Limite dei contanti, tutte le ultime novità

Pagamenti in contanti e assegni: nuove regole e multe per chi non s'adegua!

Al fine di contrastare l’evasione fiscale, il Governo è al lavoro sul nuovo limite dei contanti, dal momento che i professionisti possono evadere il fisco richiedendo il pagamento in contanti senza emettere fattura, evitando  così di pagare le tasse dovute per l’eventuale transazione. Vediamo insieme, attraverso le spiegazioni del sito I-dome.com, cosa ha deciso il Governo a proposito dei contanti e quali sono le sanzioni previste per gli esercenti che non consentiranno i pagamenti elettronici.

Il nuovo limite!

L’esecutivo ha deciso che il nuovo limite per i pagamenti in contanti passa da 2000 euro a 1000 euro, tuttavia il nuovo limite scatta nel 2023, pertanto fino alla fine di quest’anno rimane valido il limite più alto. Una volta superata la soglia prevista scattano le sanzioni, che possono arrivare fino a 50.000 euro. Nessuna legge italiana pone un limite ai contanti che si possono portare con sé in casa e fuori casa, i divieti riguardano solo lo scambio di contanti tra soggetti. per incentivare l’utilizzo dei pagamenti elettronici, il Governo ha reso obbligatorio l’utilizzo del Pos dal prossimo 30 giugno, pena una multa pari a 30 euro a cui va aggiunto il 4% del valore della transazione.

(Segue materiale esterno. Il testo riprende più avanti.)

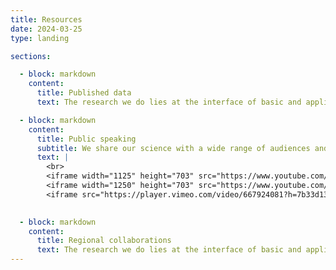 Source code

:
 ```yaml
---
title: Resources
date: 2024-03-25
type: landing

sections:

  - block: markdown
    content:
      title: Published data
      text: The research we do lies at the interface of basic and applied ecology.  Broadly, we work to understand how human interactions with freshwater ecosystems, including fishing, lake and fisheries management practices, and climate change, alter evolutionary and ecological processes in inland lakes, rivers, and the Great Lakes.  By understanding these responses, we can develop new approaches and practices for fisheries management in a rapidly changing landscape.<br>

  - block: markdown
    content:
      title: Public speaking
      subtitle: We share our science with a wide range of audiences and settings.  Find a few recorded talks on everything from creel surveys to climate change below.  If you're interested in someone giving a talk to your group, please get in touch!
      text: |
        <br>
        <iframe width="1125" height="703" src="https://www.youtube.com/embed/uMO0dYROWjo" title="&quot;Frozen Lakes&quot; 101: What&#39;s Under the Ice?" frameborder="0" allow="accelerometer; autoplay; clipboard-write; encrypted-media; gyroscope; picture-in-picture; web-share" referrerpolicy="strict-origin-when-cross-origin" allowfullscreen></iframe>
        <iframe width="1250" height="703" src="https://www.youtube.com/embed/qG0MBgxfIug" title="Phenological whiplash in Midwest US fisheries" frameborder="0" allow="accelerometer; autoplay; clipboard-write; encrypted-media; gyroscope; picture-in-picture; web-share" referrerpolicy="strict-origin-when-cross-origin" allowfullscreen></iframe>
        <iframe src="https://player.vimeo.com/video/667924081?h=7b33d13570" width="640" height="360" frameborder="0" allow="autoplay; fullscreen; picture-in-picture" allowfullscreen></iframe>
        

  - block: markdown
    content:
      title: Regional collaborations
      text: The research we do lies at the interface of basic and applied ecology.  Broadly, we work to understand how human interactions with freshwater ecosystems, including fishing, lake and fisheries management practices, and climate change, alter evolutionary and ecological processes in inland lakes, rivers, and the Great Lakes.  By understanding these responses, we can develop new approaches and practices for fisheries management in a rapidly changing landscape.<br>
---
```

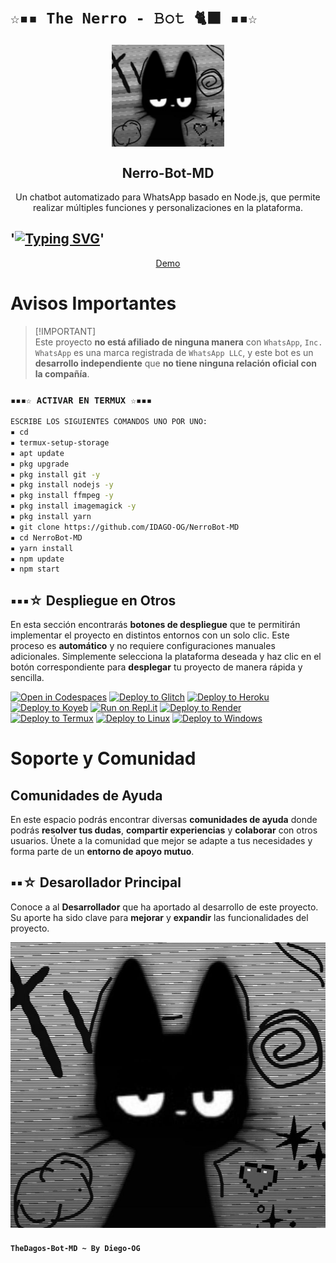 # `☆▪︎▪︎ The Nerro - 𝙱𝚘𝚝 🐈‍⬛ ▪︎▪︎☆`

<p align="center">
 <img width="180px" src="2cec17859f8bd38d8e7bf12be7e1c354.jpg" align="center"/>
 <h2 align="center">Nerro-Bot-MD</h2>
 <p align="center">Un chatbot automatizado para WhatsApp basado en Node.js, que permite realizar múltiples funciones y personalizaciones en la plataforma.</p>
</p>

## '<a href="https://github.com/IDAGO-OG/NerroBot-MD"><img src="https://readme-typing-svg.herokuapp.com?font=Fira+Code&size=25&letterSpacing=-1xp;&pause=1000&color=F76B1C&center=FALSO&vCenter=FALSO&multiline=true&repeat=verdadero&random=FALSO&height=70&lines=BIENVENIDO+A+NerroBot+%F0%9F%90%88%E2%80%8D%E2%AC%9B;GRACIAS+POR+VISITARME+%E2%99%A1" alt="Typing SVG" /></a>'

<p align="center">
  <a href="https://api.whatsapp.com/send?phone=+584121275155&text=&text=.menu">Demo</a>
</p>

<!-- <p align="center">
  <a href="/src/docs/README_en.md">English</a>
  ·
  <a href="/src/docs/README_pt-br.md">Português</a>
</p> -->

# Avisos Importantes

> [!IMPORTANT]\
> Este proyecto **no está afiliado de ninguna manera** con `WhatsApp`, `Inc. WhatsApp` es una marca registrada de `WhatsApp LLC`, y este bot es un **desarrollo independiente** que **no tiene ninguna relación oficial con la compañía**.





</details>

### `▪︎▪︎▪︎☆ ACTIVAR EN TERMUX ☆▪︎▪︎▪︎`
```bash
ESCRIBE LOS SIGUIENTES COMANDOS UNO POR UNO:
▪︎ cd
▪︎ termux-setup-storage
▪︎ apt update 
▪︎ pkg upgrade 
▪︎ pkg install git -y
▪︎ pkg install nodejs -y
▪︎ pkg install ffmpeg -y
▪︎ pkg install imagemagick -y
▪︎ pkg install yarn
▪︎ git clone https://github.com/IDAGO-OG/NerroBot-MD
▪︎ cd NerroBot-MD
▪︎ yarn install 
▪︎ npm update
▪︎ npm start
```
 
## ▪︎▪︎▪︎☆ Despliegue en Otros

En esta sección encontrarás **botones de despliegue** que te permitirán implementar el proyecto en distintos entornos con un solo clic. Este proceso es **automático** y no requiere configuraciones manuales adicionales. Simplemente selecciona la plataforma deseada y haz clic en el botón correspondiente para **desplegar** tu proyecto de manera rápida y sencilla.

[![Open in Codespaces](https://github.com/codespaces/badge.svg)](https://github.com/codespaces/new?skip_quickstart=true&machine=basicLinux32gb&repo=514876515&ref=master&geo=EuropeWest)
[![Deploy to Glitch](https://binbashbanana.github.io/deploy-buttons/buttons/remade/glitch.svg)](https://glitch.com/edit/#!/import/github/BrunoSobrino/TheMystic-Bot-MD)
[![Deploy to Heroku](https://binbashbanana.github.io/deploy-buttons/buttons/remade/heroku.svg)](https://www.heroku.com/deploy?template=https://github.com/BrunoSobrino/TheMystic-Bot-MD)
[![Deploy to Koyeb](https://binbashbanana.github.io/deploy-buttons/buttons/remade/koyeb.svg)](https://app.koyeb.com/deploy?type=git&name=themystic-bot-md&repository=https://github.com/BrunoSobrino/TheMystic-Bot-MD)
[![Run on Repl.it](https://binbashbanana.github.io/deploy-buttons/buttons/remade/replit.svg)](https://repl.it/github/BrunoSobrino/TheMystic-Bot-MD)
[![Deploy to Render](https://binbashbanana.github.io/deploy-buttons/buttons/remade/render.svg)](https://dashboard.render.com/blueprint/new?repo=https://github.com/BrunoSobrino/TheMystic-Bot-MD)
[![Deploy to Termux](https://img.shields.io/badge/Android-3DDC84?style=for-the-badge&logo=android&logoColor=white)](https://brunosobrino.github.io/TheMystic-Bot-MD/)
[![Deploy to Linux](https://img.shields.io/badge/Linux-black?style=for-the-badge&logo=linux&logoColor=white)](https://IDAGO-OG.github.io/NerroBot-MD/)
[![Deploy to Windows](https://img.shields.io/badge/Windows-0078D6?style=for-the-badge&logo=windows&logoColor=white)](https://IDAGO-OG.github.io/NerroBot-MD/)

<!-- [![Deploy to Vercel](https://binbashbanana.github.io/deploy-buttons/buttons/remade/vercel.svg)](https://vercel.com/new/clone?repository-url=https://github.com/IDAGO-OG/NerroBot-MD) -->

# Soporte y Comunidad

## Comunidades de Ayuda

En este espacio podrás encontrar diversas **comunidades de ayuda** donde podrás **resolver tus dudas**, **compartir experiencias** y **colaborar** con otros usuarios. Únete a la comunidad que mejor se adapte a tus necesidades y forma parte de un **entorno de apoyo mutuo**.


</table>

## ▪︎▪︎☆ Desarollador Principal

Conoce a al **Desarrollador** que ha aportado al desarrollo de este proyecto. Su aporte ha sido clave para **mejorar** y **expandir** las funcionalidades del proyecto.

<a href="https://github.com/IDAGO-OG/NerroBot-MD//graphs/contributors">  <img src="https://github.com/IDAGO-OG/NerroBot-MD/blob/master/2cec17859f8bd38d8e7bf12be7e1c354.jpg?repo=IDAGO-OG/Nerro-Bot-MD" /> 
</a>

#### `TheDagos-Bot-MD ~ By Diego-OG`

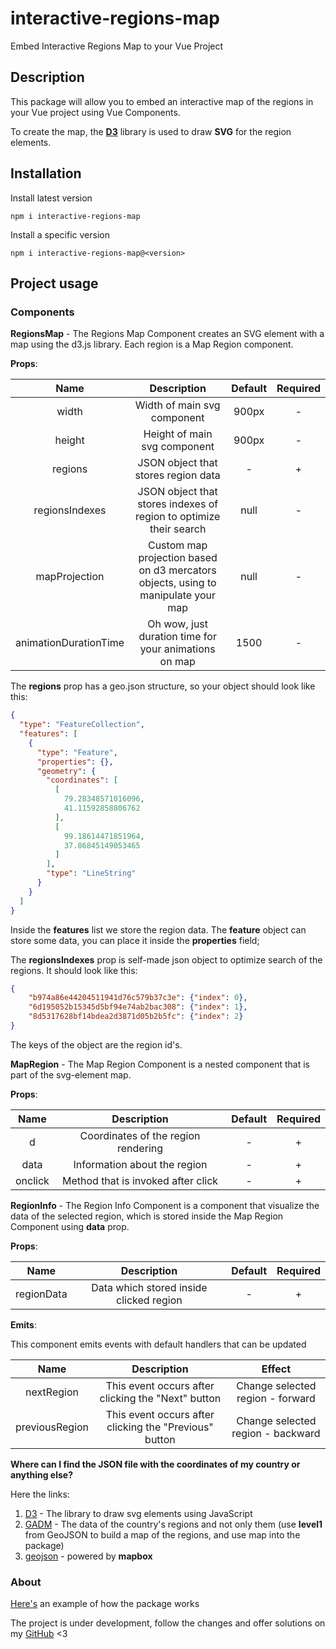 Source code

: # interactive-regions-map

Embed Interactive Regions Map to your Vue Project

## Description

This package will allow you to embed an interactive map of the regions in your Vue project
using Vue Components.

To create the map, the <a href="https://d3js.org/"><b>D3</b></a> 
library is used to draw <b>SVG</b> for the region elements.

## Installation

Install latest version
```shell
npm i interactive-regions-map
```

Install a specific version
```shell
npm i interactive-regions-map@<version>
```

## Project usage

### Components

<b>RegionsMap</b> - The Regions Map Component creates an SVG element with a map using the d3.js library. 
Each region is a Map Region component.

<b>Props</b>:

| Name | Description | Default | Required |
|:---:|:---:|:---:|:---:|
| width | Width of main svg component | 900px | - |
| height | Height of main svg component | 900px | - |
| regions | JSON object that stores region data | - | + |
| regionsIndexes | JSON object that stores indexes of region to optimize their search | null | - |
| mapProjection | Custom map projection based on d3 mercators objects, using to manipulate your map | null | - |
| animationDurationTime | Oh wow, just duration time for your animations on map | 1500 | - |

The <b>regions</b> prop has a geo.json structure, so your object should look like this:
```json
{
  "type": "FeatureCollection",
  "features": [
    {
      "type": "Feature",
      "properties": {},
      "geometry": {
        "coordinates": [
          [
            79.28348571016096,
            41.11592858806762
          ],
          [
            99.18614471851964,
            37.86845149053465
          ]
        ],
        "type": "LineString"
      }
    }
  ]
}
```
Inside the <b>features</b> list we store the region data. 
The <b>feature</b> object can store some data, you can place it inside the <b>properties</b> field;

The <b>regionsIndexes</b> prop is self-made json object to optimize search of the regions.
It should look like this:

```json
{
    "b974a86e44204511941d76c579b37c3e": {"index": 0},
    "6d195052b15345d5bf94e74ab2bac308": {"index": 1}, 
    "8d5317628bf14bdea2d3871d05b2b5fc": {"index": 2}
}
```

The keys of the object are the region id's.


<b>MapRegion</b> - The Map Region Component is a nested component that is part of the svg-element map.

<b>Props</b>:

| Name | Description | Default | Required |
|:---:|:---:|:---:|:---:|
| d | Coordinates of the region rendering | - | + |
| data | Information about the region | - | + |
| onclick | Method that is invoked after click | - | + |

<b>RegionInfo</b> - The Region Info Component is a component that visualize the data of the selected region,
which is stored inside the Map Region Component using <b>data</b> prop.

<b>Props</b>:

| Name | Description | Default | Required |
|:---:|:---:|:---:|:---:|
| regionData | Data which stored inside clicked region | - | + |

<b>Emits</b>:

This component emits events with default handlers that can be updated

| Name | Description | Effect |
|:---:|:---:|:---:|
| nextRegion | This event occurs after clicking the "Next" button | Change selected region - forward |
| previousRegion | This event occurs after clicking the "Previous" button | Change selected region - backward |
 

<b>Where can I find the JSON file with the coordinates of my country or anything else?</b>

Here the links:

1. <a href="https://d3js.org/">D3</a> - The library to draw svg elements using JavaScript
2. <a href="https://gadm.org/download_country.html">GADM</a> - The data of the country's regions and not only them 
(use <b>level1</b> from GeoJSON to build a map of the regions, and use map into the package)
3. <a href="https://geojson.io/#map=2/0/20">geojson</a> - powered by <b>mapbox</b>



### About

<a href="https://interactive-regions-map.netlify.app">Here's</a> 
an example of how the package works

The project is under development, follow the changes and offer solutions on my 
<a href="https://github.com/KOVALSKl/interactive-regions-map.git">GitHub</a> <3

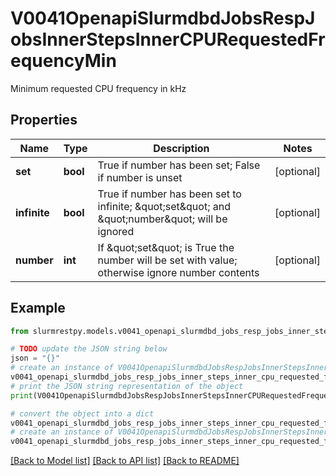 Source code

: # V0041OpenapiSlurmdbdJobsRespJobsInnerStepsInnerCPURequestedFrequencyMin

Minimum requested CPU frequency in kHz

## Properties

Name | Type | Description | Notes
------------ | ------------- | ------------- | -------------
**set** | **bool** | True if number has been set; False if number is unset | [optional]
**infinite** | **bool** | True if number has been set to infinite; \&quot;set\&quot; and \&quot;number\&quot; will be ignored | [optional]
**number** | **int** | If \&quot;set\&quot; is True the number will be set with value; otherwise ignore number contents | [optional]

## Example

```python
from slurmrestpy.models.v0041_openapi_slurmdbd_jobs_resp_jobs_inner_steps_inner_cpu_requested_frequency_min import V0041OpenapiSlurmdbdJobsRespJobsInnerStepsInnerCPURequestedFrequencyMin

# TODO update the JSON string below
json = "{}"
# create an instance of V0041OpenapiSlurmdbdJobsRespJobsInnerStepsInnerCPURequestedFrequencyMin from a JSON string
v0041_openapi_slurmdbd_jobs_resp_jobs_inner_steps_inner_cpu_requested_frequency_min_instance = V0041OpenapiSlurmdbdJobsRespJobsInnerStepsInnerCPURequestedFrequencyMin.from_json(json)
# print the JSON string representation of the object
print(V0041OpenapiSlurmdbdJobsRespJobsInnerStepsInnerCPURequestedFrequencyMin.to_json())

# convert the object into a dict
v0041_openapi_slurmdbd_jobs_resp_jobs_inner_steps_inner_cpu_requested_frequency_min_dict = v0041_openapi_slurmdbd_jobs_resp_jobs_inner_steps_inner_cpu_requested_frequency_min_instance.to_dict()
# create an instance of V0041OpenapiSlurmdbdJobsRespJobsInnerStepsInnerCPURequestedFrequencyMin from a dict
v0041_openapi_slurmdbd_jobs_resp_jobs_inner_steps_inner_cpu_requested_frequency_min_from_dict = V0041OpenapiSlurmdbdJobsRespJobsInnerStepsInnerCPURequestedFrequencyMin.from_dict(v0041_openapi_slurmdbd_jobs_resp_jobs_inner_steps_inner_cpu_requested_frequency_min_dict)
```
[[Back to Model list]](../README.md#documentation-for-models) [[Back to API list]](../README.md#documentation-for-api-endpoints) [[Back to README]](../README.md)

Inoltre, è prevista anche la trasmissione quotidiana dei dati sulle transazioni pagate con valuta elettronica, e in questo modo tutti i pagamenti elettronici verranno comunicati immediatamente al Fisco, che potrà condurre i suoi controlli tramite l’incrocio delle informazioni raccolte con la sua banca dati. Tra le ipotesi al vaglio dell’esecutivo, c’è anche la possibilità di un rimborso diretto delle detrazioni su certe spese pagate per via digitale.